/---
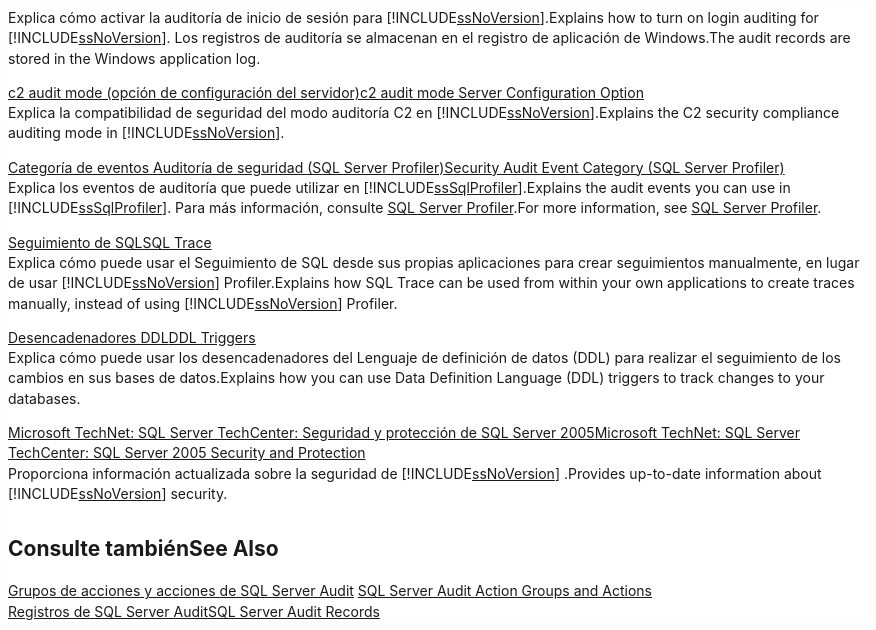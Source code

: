  <span data-ttu-id="cd983-282">Explica cómo activar la auditoría de inicio de sesión para [!INCLUDE[ssNoVersion](../../../includes/ssnoversion-md.md)].</span><span class="sxs-lookup"><span data-stu-id="cd983-282">Explains how to turn on login auditing for [!INCLUDE[ssNoVersion](../../../includes/ssnoversion-md.md)].</span></span> <span data-ttu-id="cd983-283">Los registros de auditoría se almacenan en el registro de aplicación de Windows.</span><span class="sxs-lookup"><span data-stu-id="cd983-283">The audit records are stored in the Windows application log.</span></span>  
  
 [<span data-ttu-id="cd983-284">c2 audit mode (opción de configuración del servidor)</span><span class="sxs-lookup"><span data-stu-id="cd983-284">c2 audit mode Server Configuration Option</span></span>](../../../database-engine/configure-windows/c2-audit-mode-server-configuration-option.md)  
 <span data-ttu-id="cd983-285">Explica la compatibilidad de seguridad del modo auditoría C2 en [!INCLUDE[ssNoVersion](../../../includes/ssnoversion-md.md)].</span><span class="sxs-lookup"><span data-stu-id="cd983-285">Explains the C2 security compliance auditing mode in [!INCLUDE[ssNoVersion](../../../includes/ssnoversion-md.md)].</span></span>  
  
 [<span data-ttu-id="cd983-286">Categoría de eventos Auditoría de seguridad &#40;SQL Server Profiler&#41;</span><span class="sxs-lookup"><span data-stu-id="cd983-286">Security Audit Event Category &#40;SQL Server Profiler&#41;</span></span>](../../../relational-databases/event-classes/security-audit-event-category-sql-server-profiler.md)  
 <span data-ttu-id="cd983-287">Explica los eventos de auditoría que puede utilizar en [!INCLUDE[ssSqlProfiler](../../../includes/sssqlprofiler-md.md)].</span><span class="sxs-lookup"><span data-stu-id="cd983-287">Explains the audit events you can use in [!INCLUDE[ssSqlProfiler](../../../includes/sssqlprofiler-md.md)].</span></span> <span data-ttu-id="cd983-288">Para más información, consulte [SQL Server Profiler](../../../tools/sql-server-profiler/sql-server-profiler.md).</span><span class="sxs-lookup"><span data-stu-id="cd983-288">For more information, see [SQL Server Profiler](../../../tools/sql-server-profiler/sql-server-profiler.md).</span></span>  
  
 [<span data-ttu-id="cd983-289">Seguimiento de SQL</span><span class="sxs-lookup"><span data-stu-id="cd983-289">SQL Trace</span></span>](../../sql-trace/sql-trace.md)  
 <span data-ttu-id="cd983-290">Explica cómo puede usar el Seguimiento de SQL desde sus propias aplicaciones para crear seguimientos manualmente, en lugar de usar [!INCLUDE[ssNoVersion](../../../includes/ssnoversion-md.md)] Profiler.</span><span class="sxs-lookup"><span data-stu-id="cd983-290">Explains how SQL Trace can be used from within your own applications to create traces manually, instead of using [!INCLUDE[ssNoVersion](../../../includes/ssnoversion-md.md)] Profiler.</span></span>  
  
 [<span data-ttu-id="cd983-291">Desencadenadores DDL</span><span class="sxs-lookup"><span data-stu-id="cd983-291">DDL Triggers</span></span>](../../triggers/ddl-triggers.md)  
 <span data-ttu-id="cd983-292">Explica cómo puede usar los desencadenadores del Lenguaje de definición de datos (DDL) para realizar el seguimiento de los cambios en sus bases de datos.</span><span class="sxs-lookup"><span data-stu-id="cd983-292">Explains how you can use Data Definition Language (DDL) triggers to track changes to your databases.</span></span>  
  
 [<span data-ttu-id="cd983-293">Microsoft TechNet: SQL Server TechCenter: Seguridad y protección de SQL Server 2005</span><span class="sxs-lookup"><span data-stu-id="cd983-293">Microsoft TechNet: SQL Server TechCenter: SQL Server 2005 Security and Protection</span></span>](https://go.microsoft.com/fwlink/?LinkId=101152)  
 <span data-ttu-id="cd983-294">Proporciona información actualizada sobre la seguridad de [!INCLUDE[ssNoVersion](../../../includes/ssnoversion-md.md)] .</span><span class="sxs-lookup"><span data-stu-id="cd983-294">Provides up-to-date information about [!INCLUDE[ssNoVersion](../../../includes/ssnoversion-md.md)] security.</span></span>  
  
## <a name="see-also"></a><span data-ttu-id="cd983-295">Consulte también</span><span class="sxs-lookup"><span data-stu-id="cd983-295">See Also</span></span>  
 <span data-ttu-id="cd983-296">[Grupos de acciones y acciones de SQL Server Audit](sql-server-audit-action-groups-and-actions.md) </span><span class="sxs-lookup"><span data-stu-id="cd983-296">[SQL Server Audit Action Groups and Actions](sql-server-audit-action-groups-and-actions.md) </span></span>  
 [<span data-ttu-id="cd983-297">Registros de SQL Server Audit</span><span class="sxs-lookup"><span data-stu-id="cd983-297">SQL Server Audit Records</span></span>](sql-server-audit-records.md)  
  
  
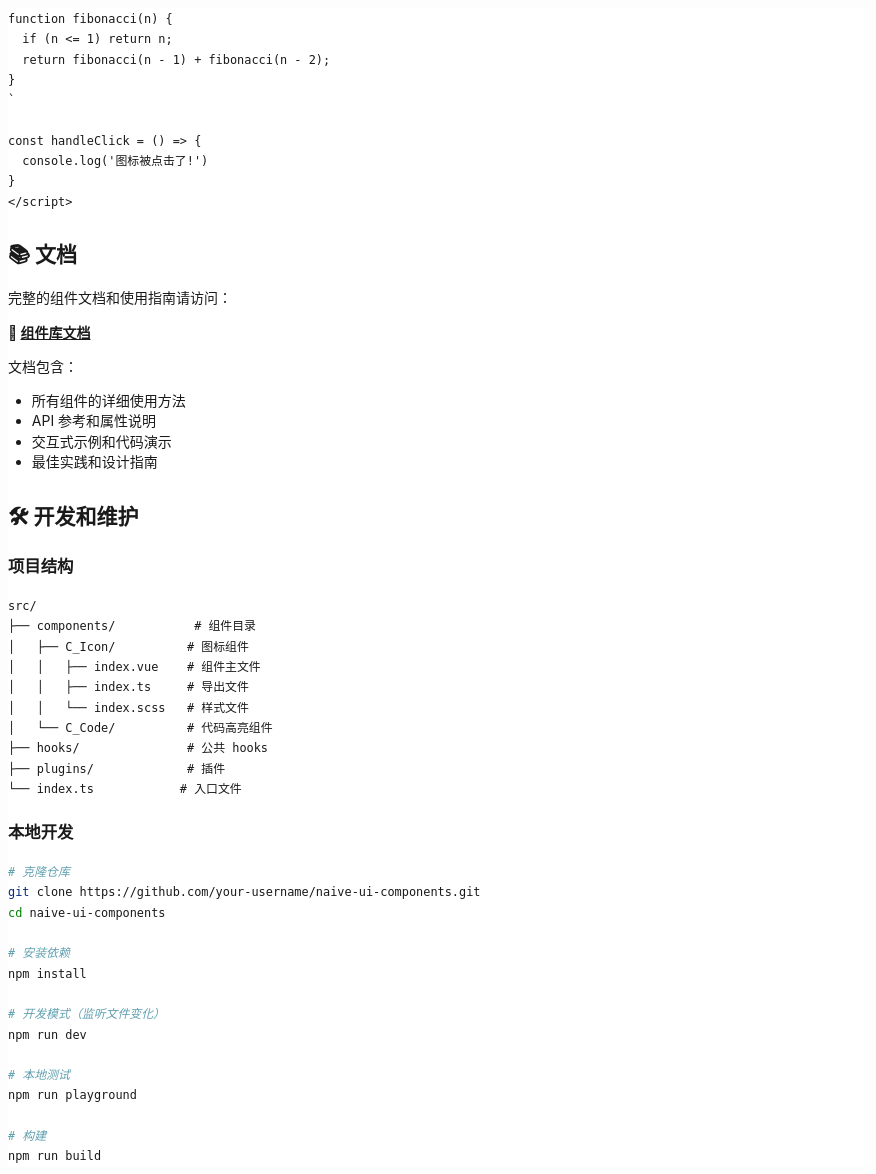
 ```vue
function fibonacci(n) {
  if (n <= 1) return n;
  return fibonacci(n - 1) + fibonacci(n - 2);
}
`

const handleClick = () => {
  console.log('图标被点击了!')
}
</script>
```

## 📚 文档

完整的组件文档和使用指南请访问：

**🔗 [组件库文档](https://www.tzagileteam.com/robot/components/preface)**

文档包含：
- 所有组件的详细使用方法
- API 参考和属性说明
- 交互式示例和代码演示
- 最佳实践和设计指南

## 🛠️ 开发和维护

### 项目结构

```
src/
├── components/           # 组件目录
│   ├── C_Icon/          # 图标组件
│   │   ├── index.vue    # 组件主文件
│   │   ├── index.ts     # 导出文件
│   │   └── index.scss   # 样式文件
│   └── C_Code/          # 代码高亮组件
├── hooks/               # 公共 hooks
├── plugins/             # 插件
└── index.ts            # 入口文件
```

### 本地开发

```bash
# 克隆仓库
git clone https://github.com/your-username/naive-ui-components.git
cd naive-ui-components

# 安装依赖
npm install

# 开发模式（监听文件变化）
npm run dev

# 本地测试
npm run playground

# 构建
npm run build
```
\---
Your answer must be an exact copy of the records, with no pictures in it.

Source code

:  <span data-ttu-id="cd983-282">Explica cómo activar la auditoría de inicio de sesión para [!INCLUDE[ssNoVersion](../../../includes/ssnoversion-md.md)].</span><span class="sxs-lookup"><span data-stu-id="cd983-282">Explains how to turn on login auditing for [!INCLUDE[ssNoVersion](../../../includes/ssnoversion-md.md)].</span></span> <span data-ttu-id="cd983-283">Los registros de auditoría se almacenan en el registro de aplicación de Windows.</span><span class="sxs-lookup"><span data-stu-id="cd983-283">The audit records are stored in the Windows application log.</span></span>  
  
 [<span data-ttu-id="cd983-284">c2 audit mode (opción de configuración del servidor)</span><span class="sxs-lookup"><span data-stu-id="cd983-284">c2 audit mode Server Configuration Option</span></span>](../../../database-engine/configure-windows/c2-audit-mode-server-configuration-option.md)  
 <span data-ttu-id="cd983-285">Explica la compatibilidad de seguridad del modo auditoría C2 en [!INCLUDE[ssNoVersion](../../../includes/ssnoversion-md.md)].</span><span class="sxs-lookup"><span data-stu-id="cd983-285">Explains the C2 security compliance auditing mode in [!INCLUDE[ssNoVersion](../../../includes/ssnoversion-md.md)].</span></span>  
  
 [<span data-ttu-id="cd983-286">Categoría de eventos Auditoría de seguridad &#40;SQL Server Profiler&#41;</span><span class="sxs-lookup"><span data-stu-id="cd983-286">Security Audit Event Category &#40;SQL Server Profiler&#41;</span></span>](../../../relational-databases/event-classes/security-audit-event-category-sql-server-profiler.md)  
 <span data-ttu-id="cd983-287">Explica los eventos de auditoría que puede utilizar en [!INCLUDE[ssSqlProfiler](../../../includes/sssqlprofiler-md.md)].</span><span class="sxs-lookup"><span data-stu-id="cd983-287">Explains the audit events you can use in [!INCLUDE[ssSqlProfiler](../../../includes/sssqlprofiler-md.md)].</span></span> <span data-ttu-id="cd983-288">Para más información, consulte [SQL Server Profiler](../../../tools/sql-server-profiler/sql-server-profiler.md).</span><span class="sxs-lookup"><span data-stu-id="cd983-288">For more information, see [SQL Server Profiler](../../../tools/sql-server-profiler/sql-server-profiler.md).</span></span>  
  
 [<span data-ttu-id="cd983-289">Seguimiento de SQL</span><span class="sxs-lookup"><span data-stu-id="cd983-289">SQL Trace</span></span>](../../sql-trace/sql-trace.md)  
 <span data-ttu-id="cd983-290">Explica cómo puede usar el Seguimiento de SQL desde sus propias aplicaciones para crear seguimientos manualmente, en lugar de usar [!INCLUDE[ssNoVersion](../../../includes/ssnoversion-md.md)] Profiler.</span><span class="sxs-lookup"><span data-stu-id="cd983-290">Explains how SQL Trace can be used from within your own applications to create traces manually, instead of using [!INCLUDE[ssNoVersion](../../../includes/ssnoversion-md.md)] Profiler.</span></span>  
  
 [<span data-ttu-id="cd983-291">Desencadenadores DDL</span><span class="sxs-lookup"><span data-stu-id="cd983-291">DDL Triggers</span></span>](../../triggers/ddl-triggers.md)  
 <span data-ttu-id="cd983-292">Explica cómo puede usar los desencadenadores del Lenguaje de definición de datos (DDL) para realizar el seguimiento de los cambios en sus bases de datos.</span><span class="sxs-lookup"><span data-stu-id="cd983-292">Explains how you can use Data Definition Language (DDL) triggers to track changes to your databases.</span></span>  
  
 [<span data-ttu-id="cd983-293">Microsoft TechNet: SQL Server TechCenter: Seguridad y protección de SQL Server 2005</span><span class="sxs-lookup"><span data-stu-id="cd983-293">Microsoft TechNet: SQL Server TechCenter: SQL Server 2005 Security and Protection</span></span>](https://go.microsoft.com/fwlink/?LinkId=101152)  
 <span data-ttu-id="cd983-294">Proporciona información actualizada sobre la seguridad de [!INCLUDE[ssNoVersion](../../../includes/ssnoversion-md.md)] .</span><span class="sxs-lookup"><span data-stu-id="cd983-294">Provides up-to-date information about [!INCLUDE[ssNoVersion](../../../includes/ssnoversion-md.md)] security.</span></span>  
  
## <a name="see-also"></a><span data-ttu-id="cd983-295">Consulte también</span><span class="sxs-lookup"><span data-stu-id="cd983-295">See Also</span></span>  
 <span data-ttu-id="cd983-296">[Grupos de acciones y acciones de SQL Server Audit](sql-server-audit-action-groups-and-actions.md) </span><span class="sxs-lookup"><span data-stu-id="cd983-296">[SQL Server Audit Action Groups and Actions](sql-server-audit-action-groups-and-actions.md) </span></span>  
 [<span data-ttu-id="cd983-297">Registros de SQL Server Audit</span><span class="sxs-lookup"><span data-stu-id="cd983-297">SQL Server Audit Records</span></span>](sql-server-audit-records.md)  
  
  
 ```vue
function fibonacci(n) {
  if (n <= 1) return n;
  return fibonacci(n - 1) + fibonacci(n - 2);
}
`

const handleClick = () => {
  console.log('图标被点击了!')
}
</script>
```

## 📚 文档

完整的组件文档和使用指南请访问：

**🔗 [组件库文档](https://www.tzagileteam.com/robot/components/preface)**

文档包含：
- 所有组件的详细使用方法
- API 参考和属性说明
- 交互式示例和代码演示
- 最佳实践和设计指南

## 🛠️ 开发和维护

### 项目结构

```
src/
├── components/           # 组件目录
│   ├── C_Icon/          # 图标组件
│   │   ├── index.vue    # 组件主文件
│   │   ├── index.ts     # 导出文件
│   │   └── index.scss   # 样式文件
│   └── C_Code/          # 代码高亮组件
├── hooks/               # 公共 hooks
├── plugins/             # 插件
└── index.ts            # 入口文件
```

### 本地开发

```bash
# 克隆仓库
git clone https://github.com/your-username/naive-ui-components.git
cd naive-ui-components

# 安装依赖
npm install

# 开发模式（监听文件变化）
npm run dev

# 本地测试
npm run playground

# 构建
npm run build
```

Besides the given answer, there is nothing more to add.